Researchers from Ocean Networks Canada who are examining real-time underwater signals from the seabed observatories near the port of Vancouver found a significant drop in low-frequency sound associated with ships.
“Generally, we know underwater noise at this frequency has effects on marine mammals,” David Barclay, assistant professor of oceanography at Dalhousie University, told The Guardian.
“There has been a consistent drop in noise since 1 January, which has amounted to a change of four or five decibels in the period up to 1 April,” Barclay added.
Barclay is also a co-author of a paper reviewing the phenomena and examined sound power. The findings of Barclay and his researchers were first published in The Narwhal.

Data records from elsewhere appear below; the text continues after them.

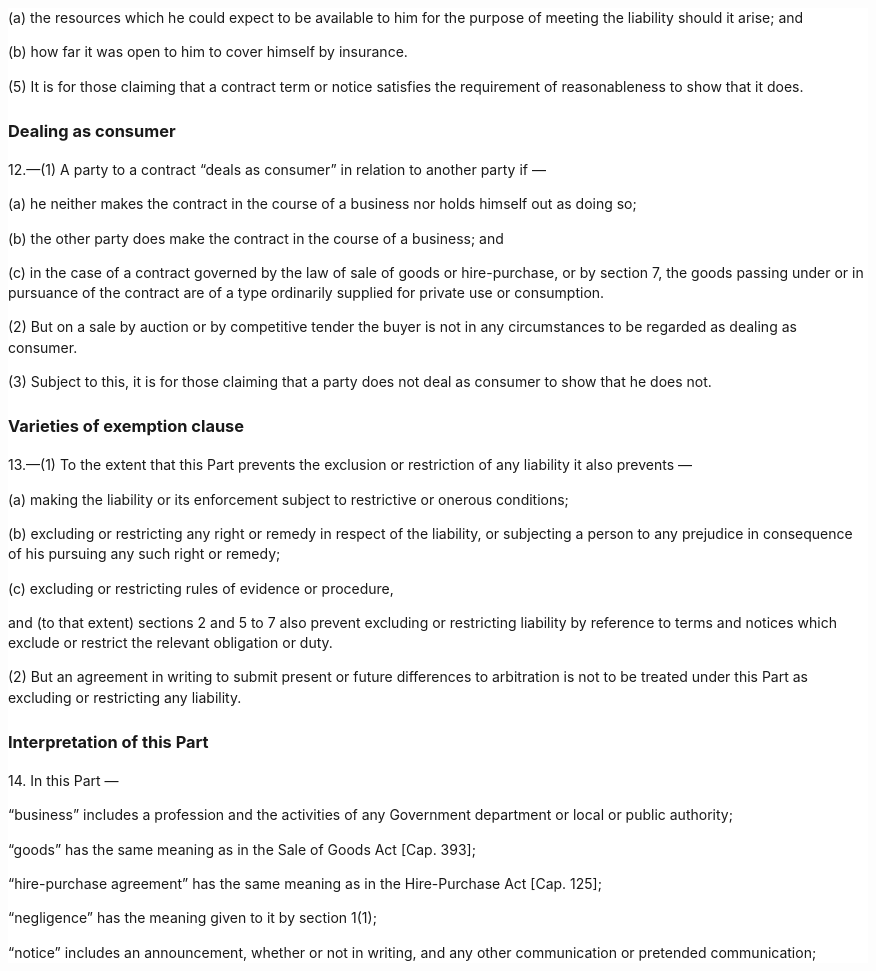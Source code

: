 (a) the resources which he could expect to be available to him for the purpose of meeting the liability should it arise; and

(b) how far it was open to him to cover himself by insurance.

(5) It is for those claiming that a contract term or notice satisfies the requirement of reasonableness to show that it does.

### Dealing as consumer

12\.—(1) A party to a contract “deals as consumer” in relation to another party if —

(a) he neither makes the contract in the course of a business nor holds himself out as doing so;

(b) the other party does make the contract in the course of a business; and

(c) in the case of a contract governed by the law of sale of goods or hire-purchase, or by section 7, the goods passing under or in pursuance of the contract are of a type ordinarily supplied for private use or consumption.

(2) But on a sale by auction or by competitive tender the buyer is not in any circumstances to be regarded as dealing as consumer.

(3) Subject to this, it is for those claiming that a party does not deal as consumer to show that he does not.

### Varieties of exemption clause

13\.—(1) To the extent that this Part prevents the exclusion or restriction of any liability it also prevents —

(a) making the liability or its enforcement subject to restrictive or onerous conditions;

(b) excluding or restricting any right or remedy in respect of the liability, or subjecting a person to any prejudice in consequence of his pursuing any such right or remedy;

(c) excluding or restricting rules of evidence or procedure,

and (to that extent) sections 2 and 5 to 7 also prevent excluding or restricting liability by reference to terms and notices which exclude or restrict the relevant obligation or duty.

(2) But an agreement in writing to submit present or future differences to arbitration is not to be treated under this Part as excluding or restricting any liability.

### Interpretation of this Part

14\. In this Part —

“business” includes a profession and the activities of any Government department or local or public authority;

“goods” has the same meaning as in the Sale of Goods Act [Cap. 393];

“hire-purchase agreement” has the same meaning as in the Hire-Purchase Act [Cap. 125];

“negligence” has the meaning given to it by section 1(1);

“notice” includes an announcement, whether or not in writing, and any other communication or pretended communication;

They reported a drop of around 20% in exports and imports from the port over the same period. A drop in average weekly noise of 1.5 decibels or around a 15% decrease in power also showed around 60km from the shipping lanes and in 3,000 metres of water.
“This gives us an idea of the scale over which this reduction in noise can be observed,” said Barclay.
“We are facing a moment of truth,” said Michelle Fournet, a marine acoustician at Cornell University and studies humpback whales in southeast Alaska. “We have an opportunity to listen – and that opportunity to listen will not appear again in our lifetime.”